GUTTENBERG: Unfortunately. But that is not good for democracy. And so my hope is, they get back to doing the work of the American people, and not the former president. And honestly, America, if you don't like what's happening there now, get out and vote in '24.

WALSH: We're going to get out there and model how to do this for people. And Jake, look, I come from the right. The right is further down this divisive road but most of Americans on the same row.

TAPPER: Well, the left is pretty -- the left can, you know, obviously, it's all up to individuals. But there could be some pretty nasty stuff out there on the left.

GUTTENBERG: Agree, yes, yes. But it's not the entire party.

TAPPER: Right.

GUTTENBERG: That's the difference.

TAPPER: Right.

WALSH: Right. But we're on the same -- I mean, we're all on the same road, and it's a dangerous road to be on. We have to listen to each other. Even, Jake, if we don't find common ground. And you and I haven't found common ground on most of the stuff.

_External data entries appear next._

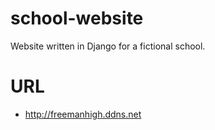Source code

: # school-website
Website written in Django for a fictional school.
# URL 
 - http://freemanhigh.ddns.net
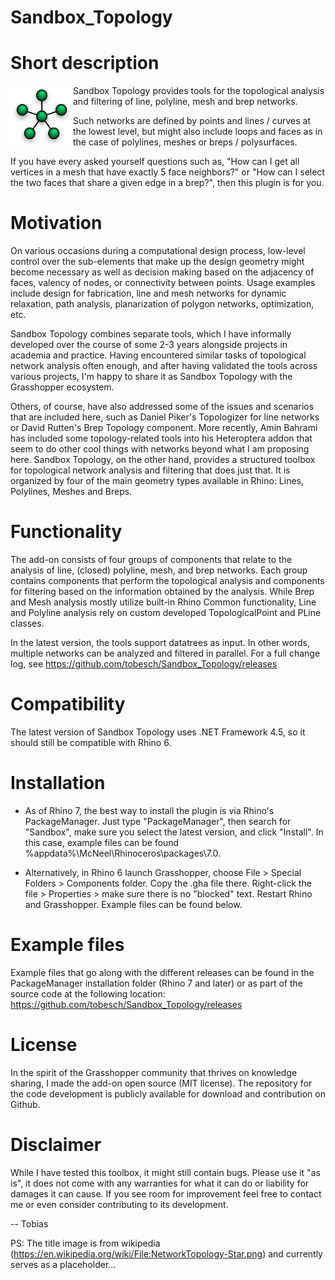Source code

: Sandbox_Topology
================

# Short description

<img align="left" width="100" height="100" src="Documentation/sandboxtopology.png">

Sandbox Topology provides tools for the topological analysis and filtering of line, polyline, mesh and brep networks.

Such networks are defined by points and lines / curves at the lowest level, but might also include loops and faces as in the case of polylines, meshes or breps / polysurfaces.

If you have every asked yourself questions such as, "How can I get all vertices in a mesh that have exactly 5 face neighbors?" or "How can I select the two faces that share a given edge in a brep?", then this plugin is for you.

# Motivation

On various occasions during a computational design process, low-level control over the sub-elements that make up the design geometry might become necessary as well as decision making based on the adjacency of faces, valency of nodes, or connectivity between points. Usage examples include design for fabrication, line and mesh networks for dynamic relaxation, path analysis, planarization of polygon networks, optimization, etc.

Sandbox Topology combines separate tools, which I have informally developed over the course of some 2-3 years alongside projects in academia and practice. Having encountered similar tasks of topological network analysis often enough, and after having validated the tools across various projects, I'm happy to share it as Sandbox Topology with the Grasshopper ecosystem.

Others, of course, have also addressed some of the issues and scenarios that are included here, such as Daniel Piker's Topologizer for line networks or David Rutten's Brep Topology component. More recently, Amin Bahrami has included some topology-related tools into his Heteroptera addon that seem to do other cool things with networks beyond what I am proposing here. Sandbox Topology, on the other hand, provides a structured toolbox for topological network analysis and filtering that does just that. It is organized by four of the main geometry types available in Rhino: Lines, Polylines, Meshes and Breps.

# Functionality

The add-on consists of four groups of components that relate to the analysis of line, (closed) polyline, mesh, and brep networks. Each group contains components that perform the topological analysis and components for filtering based on the information obtained by the analysis. While Brep and Mesh analysis mostly utilize built-in Rhino Common functionality, Line and Polyline analysis rely on custom developed TopologicalPoint and PLine classes.

In the latest version, the tools support datatrees as input. In other words, multiple networks can be analyzed and filtered in parallel. For a full change log, see https://github.com/tobesch/Sandbox_Topology/releases

# Compatibility

The latest version of Sandbox Topology uses .NET Framework 4.5, so it should still be compatible with Rhino 6.

# Installation

* As of Rhino 7, the best way to install the plugin is via Rhino's PackageManager. Just type "PackageManager", then search for "Sandbox", make sure you select the latest version, and click "Install". In this case, example files can be found %appdata%\McNeel\Rhinoceros\packages\7.0. 

* Alternatively, in Rhino 6 launch Grasshopper, choose File > Special Folders > Components folder. Copy the .gha file there. Right-click the file > Properties > make sure there is no "blocked" text. Restart Rhino and Grasshopper. Example files can be found below.

# Example files

Example files that go along with the different releases can be found in the PackageManager installation folder (Rhino 7 and later) or as part of the source code at the following location:
https://github.com/tobesch/Sandbox_Topology/releases

# License

In the spirit of the Grasshopper community that thrives on knowledge sharing, I made the add-on open source (MIT license). The repository for the code development is publicly available for download and contribution on Github.

# Disclaimer

While I have tested this toolbox, it might still contain bugs. Please use it "as is", it does not come with any warranties for what it can do or liability for damages it can cause. If you see room for improvement feel free to contact me or even consider contributing to its development.

-- Tobias

PS: The title image is from wikipedia (https://en.wikipedia.org/wiki/File:NetworkTopology-Star.png) and currently serves as a placeholder...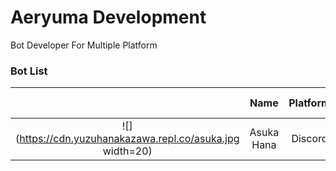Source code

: <h1>Aeryuma Development</h1>
Bot Developer For Multiple Platform

<h3>Bot List</h3>

|      | Name | Platform | Learn More |
:-----:|:-----:|:----------:|:----------:
| ![](https://cdn.yuzuhanakazawa.repl.co/asuka.jpg width=20)  | Asuka Hana | Discord | [Visit](https://asukahana.aeryuma.repl.co) |
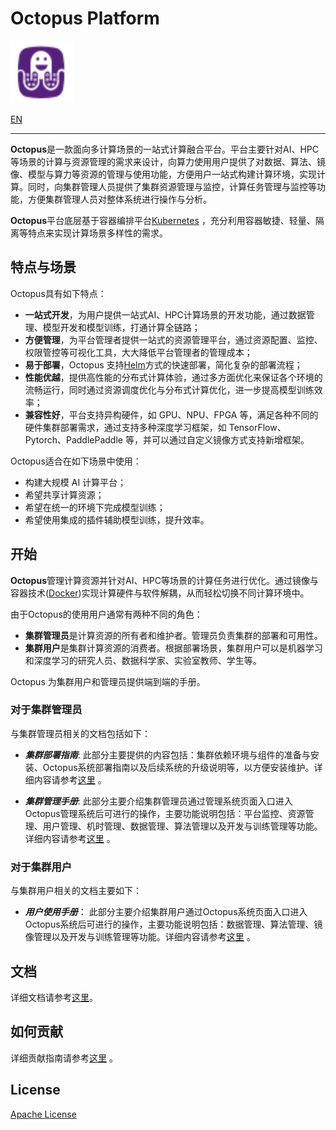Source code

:# Octopus Platform

<img src="./logo.png" width="100">

[EN](./readme_en.md)

---

**Octopus**是一款面向多计算场景的一站式计算融合平台。平台主要针对AI、HPC等场景的计算与资源管理的需求来设计，向算力使用用户提供了对数据、算法、镜像、模型与算力等资源的管理与使用功能，方便用户一站式构建计算环境，实现计算。同时，向集群管理人员提供了集群资源管理与监控，计算任务管理与监控等功能，方便集群管理人员对整体系统进行操作与分析。

**Octopus**平台底层基于容器编排平台[Kubernetes](https://kubernetes.io/zh/docs/concepts/overview/what-is-kubernetes) ，充分利用容器敏捷、轻量、隔离等特点来实现计算场景多样性的需求。

## 特点与场景

Octopus具有如下特点：

- **一站式开发**，为用户提供一站式AI、HPC计算场景的开发功能，通过数据管理、模型开发和模型训练，打通计算全链路；
- **方便管理**，为平台管理者提供一站式的资源管理平台，通过资源配置、监控、权限管控等可视化工具，大大降低平台管理者的管理成本；
- **易于部署**，Octopus 支持[Helm](https://helm.sh)方式的快速部署，简化复杂的部署流程；
- **性能优越**，提供高性能的分布式计算体验，通过多方面优化来保证各个环境的流畅运行，同时通过资源调度优化与分布式计算优化，进一步提高模型训练效率；
- **兼容性好**，平台支持异构硬件，如 GPU、NPU、FPGA 等，满足各种不同的硬件集群部署需求，通过支持多种深度学习框架，如 TensorFlow、Pytorch、PaddlePaddle 等，并可以通过自定义镜像方式支持新增框架。

Octopus适合在如下场景中使用：

- 构建大规模 AI 计算平台；
- 希望共享计算资源；
- 希望在统一的环境下完成模型训练；
- 希望使用集成的插件辅助模型训练，提升效率。

## 开始

**Octopus**管理计算资源并针对AI、HPC等场景的计算任务进行优化。通过镜像与容器技术([Docker](https://docs.docker.com))实现计算硬件与软件解耦，从而轻松切换不同计算环境中。

由于Octopus的使用用户通常有两种不同的角色：

- **集群管理员**是计算资源的所有者和维护者。管理员负责集群的部署和可用性。
- **集群用户**是集群计算资源的消费者。根据部署场景，集群用户可以是机器学习和深度学习的研究人员、数据科学家、实验室教师、学生等。

Octopus 为集群用户和管理员提供端到端的手册。

### 对于集群管理员

与集群管理员相关的文档包括如下：

- ***集群部署指南***: 此部分主要提供的内容包括：集群依赖环境与组件的准备与安装、Octopus系统部署指南以及后续系统的升级说明等，以方便安装维护。详细内容请参考[这里](https://octopus.pcl.ac.cn/docs/deployment/environment) 。

- ***集群管理手册***: 此部分主要介绍集群管理员通过管理系统页面入口进入Octopus管理系统后可进行的操作，主要功能说明包括：平台监控、资源管理、用户管理、机时管理、数据管理、算法管理以及开发与训练管理等功能。详细内容请参考[这里](https://octopus.pcl.ac.cn/docs/management/intro) 。

### 对于集群用户

与集群用户相关的文档主要如下：

- ***用户使用手册***： 此部分主要介绍集群用户通过Octopus系统页面入口进入Octopus系统后可进行的操作，主要功能说明包括：数据管理、算法管理、镜像管理以及开发与训练管理等功能。详细内容请参考[这里](https://octopus.pcl.ac.cn/docs/manual/intro) 。

## 文档

详细文档请参考[这里](https:///octopus.pcl.ac.cn/docs/introduction/intro)。

## 如何贡献

详细贡献指南请参考[这里](https://octopus.pcl.ac.cn/docs/community/contribution) 。

## License

[Apache License](https://octopus.pcl.ac.cn/docs/community/LICENSE)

GUTTENBERG: Listen, I will tell you, I'm going to vote for President Biden. He's decent. He believes in democracy. The other guy is indecent and he doesn't believe in democracy.

TAPPER: But this is an issue where you guys agree.

WALSH: That what we agree.

GUTTENBERG: Yes, we do.

TAPPER: Right. But there's other stuff that I'm more interested in the stuff you disagree on, because that's what's tearing up the country not you guys, you know --

GUTTENBERG: -- the fact that we can actually talk about what we agree and disagree on is what matters.

TAPPER: All right. Well, it's great having you here and good luck with Dads Defending Democracy Tour. It's good to have you, Joe Walsh and Fred Guttenberg, Two Dads Defending Democracy Tour kicks off tomorrow at the University of Delaware's Biden School just up by 95. Thanks to both you. Good to see you.


Coming up, Beyonce and the Beatles, how about that for a combo, big headlines on them both today.


TAPPER: Our Pop Culture Lead now, Beyonce's venture into country music is officially ahead.


TAPPER: All right, new song, "Texas Hold 'Em" debuted in the top spot of Billboard's Hot Country Songs charter song, "16 Carriages" ranks number nine on the chart. Beyonce is the first woman to top both the hot country and hot R&B hip hop charts since the lists began in 1958.

Speaking of music way back when "Variety" reports that Hollywood is cooking up four separate movies about the Beatles, that's four, each told from the point of view of one of the Fab Four. Those films are due in 2027. In the meantime, you're just going to have to let it be, I suppose.


If you ever miss an episode, it'll lead you can listen to the show once you get your podcasts. Our coverage continues now, with one Mr. Wolf Blitzer right next door in a place I like to call the Situation Room. I'll see you tomorrow.